Odette de Saint-Maurice
[Lisboa, 1918 - Lisboa, 1993]
Odette Passos y Ortega Más de Saint-Maurice Ferreira Esteves nasceu em Lisboa – segundo a própria – «por acaso», oriunda de famílias do Norte descendentes do conde de Saint-Maurice. Filha única, criada na cidade do Porto, nunca frequentou o liceu, como era habitual na alta burguesia da época, mas terminou o curso de Piano no Conservatório e casou com o conhecido pediatra Constantino Esteves, de quem se viria, entretanto, a divorciar.
A sua vida literária, porém, não se pontuou pela mesma obediência à norma vigente, já que começou por publicar o seu primeiro conto, «O Anel da Princesa», no Pim-Pam-Pum com pouco mais de 10 anos. Aliás, a autora disse por mais de uma vez que desde sempre adorou inventar histórias e que, com medo que se zangassem com ela, dizia que quem lhas contava era a cozinheira do avô.
Estreia-se «oficialmente» na vida literária com o livro O Canto da Mocidade (1938). Foi, desde muito jovem, colaboradora permanente do Rádio Clube Português no programa intitulado «Senhor Doutor», de Oliveira Cosme, nunca deixando de escrever – sob o pseudónimo (nessa altura) Maria da Saudade – romances para os mais jovens.
Estreou-se na Emissora Nacional em 1956, já com uma obra literária consolidada (teatro infantil, contos, mas, sobretudo, os seus primeiros romances de grande fôlego) e, como escritora, produtora e realizadora dos seus próprios programas radiofónicos, foi notável o seu desempenho, não só no âmbito da escrita de peças inéditas extremamente bem elaboradas sob o ponto de vista técnico e dramático, como no da adaptação de obras literárias aos mesmos fins.
O rigor com que seleccionava, enfim, os intérpretes e com que encarava os ensaios e as gravações proporcionou, aliás, o lançamento de dezenas de actores e gentes do espectáculo, nomes posteriormente consagrados, como por exemplo João Motta, João Perry, João Lourenço, Júlio Isidro, Pedro Barroso, Luís Miguel Cintra, Irene Cruz, Henriqueta Maia ou António Vitorino de Almeida (que veio, inclusivamente, a tornar-se seu genro). Momentos altos desta actividade radiofónica foram sem dúvida as adaptações literárias feitas pela autora, de que se destacam A Ilustre Casa de Ramires e O Apóstolo da Juventude, sobre a vida de São João Bosco, que mereceu o 1º. Prémio do júri, em Barcelona, no ano de 1968, no concurso internacional «Ondas» de programas radiofónicos.

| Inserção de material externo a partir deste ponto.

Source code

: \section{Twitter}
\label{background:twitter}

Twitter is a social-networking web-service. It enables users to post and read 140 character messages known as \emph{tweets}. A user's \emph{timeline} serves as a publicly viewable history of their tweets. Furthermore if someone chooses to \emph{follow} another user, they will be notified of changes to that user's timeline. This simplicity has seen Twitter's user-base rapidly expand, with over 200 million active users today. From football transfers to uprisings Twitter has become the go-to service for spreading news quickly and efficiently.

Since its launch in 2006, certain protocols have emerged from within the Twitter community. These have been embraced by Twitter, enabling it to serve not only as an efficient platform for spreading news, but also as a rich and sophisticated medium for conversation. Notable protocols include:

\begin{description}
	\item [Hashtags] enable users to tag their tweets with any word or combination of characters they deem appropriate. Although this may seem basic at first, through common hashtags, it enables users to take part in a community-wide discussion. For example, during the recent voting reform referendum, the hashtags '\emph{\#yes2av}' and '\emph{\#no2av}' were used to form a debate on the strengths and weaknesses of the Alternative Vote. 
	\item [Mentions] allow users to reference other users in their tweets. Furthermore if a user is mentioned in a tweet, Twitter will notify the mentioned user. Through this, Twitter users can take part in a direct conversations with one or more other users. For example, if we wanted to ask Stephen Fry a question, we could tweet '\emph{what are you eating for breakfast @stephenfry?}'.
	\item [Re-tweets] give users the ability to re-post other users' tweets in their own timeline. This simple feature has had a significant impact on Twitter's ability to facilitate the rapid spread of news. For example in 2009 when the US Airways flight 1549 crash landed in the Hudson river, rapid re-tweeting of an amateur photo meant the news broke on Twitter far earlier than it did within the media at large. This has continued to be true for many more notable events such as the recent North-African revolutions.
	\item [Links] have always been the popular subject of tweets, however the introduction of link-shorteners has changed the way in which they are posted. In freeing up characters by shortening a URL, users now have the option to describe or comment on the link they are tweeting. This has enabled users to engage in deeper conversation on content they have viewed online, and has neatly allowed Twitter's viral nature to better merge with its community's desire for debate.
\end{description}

José Tengarrinha, num belíssimo livro subordinado ao tema A Novela e o Leitor Português: Estudo de Sociologia da Leitura (1973), reconhece-a como «a escritora mais lida entre os autores vivos».

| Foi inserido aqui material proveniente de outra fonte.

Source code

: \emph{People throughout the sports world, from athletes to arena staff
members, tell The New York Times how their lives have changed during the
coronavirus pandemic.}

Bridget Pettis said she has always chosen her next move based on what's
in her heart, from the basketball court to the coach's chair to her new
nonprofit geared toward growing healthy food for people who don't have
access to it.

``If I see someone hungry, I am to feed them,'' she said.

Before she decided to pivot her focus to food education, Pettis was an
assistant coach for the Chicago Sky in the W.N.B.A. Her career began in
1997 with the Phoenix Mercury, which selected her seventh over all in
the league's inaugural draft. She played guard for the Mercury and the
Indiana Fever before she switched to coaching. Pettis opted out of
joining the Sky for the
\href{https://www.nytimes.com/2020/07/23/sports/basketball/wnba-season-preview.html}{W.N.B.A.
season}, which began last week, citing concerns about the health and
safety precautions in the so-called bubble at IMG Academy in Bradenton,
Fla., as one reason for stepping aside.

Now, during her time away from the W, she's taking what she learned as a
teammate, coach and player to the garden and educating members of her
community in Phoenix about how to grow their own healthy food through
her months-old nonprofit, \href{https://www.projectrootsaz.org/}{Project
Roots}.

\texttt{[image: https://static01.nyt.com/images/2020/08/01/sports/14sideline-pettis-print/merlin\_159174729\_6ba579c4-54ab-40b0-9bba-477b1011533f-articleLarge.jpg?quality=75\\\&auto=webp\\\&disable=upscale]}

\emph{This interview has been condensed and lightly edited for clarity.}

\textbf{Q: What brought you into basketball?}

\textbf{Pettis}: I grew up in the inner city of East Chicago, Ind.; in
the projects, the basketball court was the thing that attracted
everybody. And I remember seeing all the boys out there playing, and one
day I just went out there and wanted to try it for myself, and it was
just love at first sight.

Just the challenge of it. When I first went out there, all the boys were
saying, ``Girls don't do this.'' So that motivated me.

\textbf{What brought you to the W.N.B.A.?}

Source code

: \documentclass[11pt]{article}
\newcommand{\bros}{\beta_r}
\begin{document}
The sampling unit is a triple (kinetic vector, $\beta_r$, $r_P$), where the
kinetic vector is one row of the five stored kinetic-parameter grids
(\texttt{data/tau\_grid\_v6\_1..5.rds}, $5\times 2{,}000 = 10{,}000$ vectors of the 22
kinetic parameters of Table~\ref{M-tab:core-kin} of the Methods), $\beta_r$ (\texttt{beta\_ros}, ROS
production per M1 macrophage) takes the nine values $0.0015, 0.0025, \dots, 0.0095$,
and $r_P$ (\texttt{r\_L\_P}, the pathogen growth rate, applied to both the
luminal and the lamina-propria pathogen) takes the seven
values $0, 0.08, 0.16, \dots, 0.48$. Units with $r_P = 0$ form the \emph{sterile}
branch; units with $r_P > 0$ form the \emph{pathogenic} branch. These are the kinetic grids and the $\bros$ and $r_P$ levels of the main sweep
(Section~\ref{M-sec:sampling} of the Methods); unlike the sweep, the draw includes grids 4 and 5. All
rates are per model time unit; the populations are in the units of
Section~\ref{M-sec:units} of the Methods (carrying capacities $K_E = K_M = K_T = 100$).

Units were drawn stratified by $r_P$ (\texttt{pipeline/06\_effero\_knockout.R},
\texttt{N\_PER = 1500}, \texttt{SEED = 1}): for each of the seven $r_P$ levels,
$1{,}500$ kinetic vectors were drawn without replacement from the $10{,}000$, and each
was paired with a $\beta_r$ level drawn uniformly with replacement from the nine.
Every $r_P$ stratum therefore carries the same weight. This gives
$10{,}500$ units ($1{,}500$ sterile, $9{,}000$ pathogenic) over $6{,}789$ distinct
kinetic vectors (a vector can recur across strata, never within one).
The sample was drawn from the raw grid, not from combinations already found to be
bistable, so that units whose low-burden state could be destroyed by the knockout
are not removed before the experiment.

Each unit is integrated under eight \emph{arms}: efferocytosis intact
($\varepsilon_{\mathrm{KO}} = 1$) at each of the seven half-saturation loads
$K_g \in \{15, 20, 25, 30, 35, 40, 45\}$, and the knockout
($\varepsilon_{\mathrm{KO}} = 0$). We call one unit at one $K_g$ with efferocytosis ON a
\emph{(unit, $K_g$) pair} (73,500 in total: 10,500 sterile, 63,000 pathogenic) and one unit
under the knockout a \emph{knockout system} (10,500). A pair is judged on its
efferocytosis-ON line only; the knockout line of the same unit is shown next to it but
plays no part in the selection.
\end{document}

Por volta dos anos sessenta edita mais de trinta discos para crianças, entre os quais A Princesa Que Guardava Patos, Maria Pequenina, As Cidras do Amor e Os Três Anõezinhos (da sua autoria).
Após um período de suspensão (1974-1982), voltou a colaborar nas ondas da rádio, agora na Antena Um, nomeadamente na rubrica «Tempo de teatro». Quando faleceu, vitimada por um cancro, aos 74 anos, estreava o seu último grande trabalho radiofónico, a adaptação da peça de Alexandre Ostrovski, «O Grande Casamento».
Também em princípio dos anos 80, coincidindo com as suas bodas de ouro literárias, escreveu a primeira telenovela portuguesa, que inicialmente se chamava «João Godunha», nome posteriormente preterido em favor de «Vila Faia», uma das muitas divergências que a terão levado a afastar-se do projecto. Outra experiência para televisão tinha já sido feita, uma notável adaptação de um texto de Camilo Castelo Branco a que deu o nome Cinco Filhas para Casar.
Quanto à sua vasta bibliografia, sobretudo dedicada aos adolescentes, ela foi pontuando regular e ininterruptamente toda a sua vida. A morte surpreendeu-a com um livro de poesia «entre mãos» e outro a ser ultimado, na colecção de teatro da SPA, enquanto uma editora de Aveiro lhe vinha, desde 1990, reeditando a obra completa, cujos primeiros 5 volumes já estavam nas livrarias (os 3 mais recentes já com a chancela do Instituto da Juventude).
A sua vida privada influiu igualmente no seu percurso de autora. Aos 56 anos, Odette de Saint-Maurice transformou-se, em Minde, numa das suas personagens de ficção, conhecendo frei Vicente, 24 anos mais novo e que abandona o hábito franciscano para se casar com ela. Os últimos 18 anos da vida da escritora serão passados em Óbidos, onde se instalam, de onde viajavam para todo o país, visitando escolas desde que em 1978 lançaram um disco notável, com letra de Odette de Saint-Maurice e música do próprio Vicente do Nascimento, intitulado Canções de Bem-Querer.
Utilizou também os pseudónimos Magali e Saint-Auge.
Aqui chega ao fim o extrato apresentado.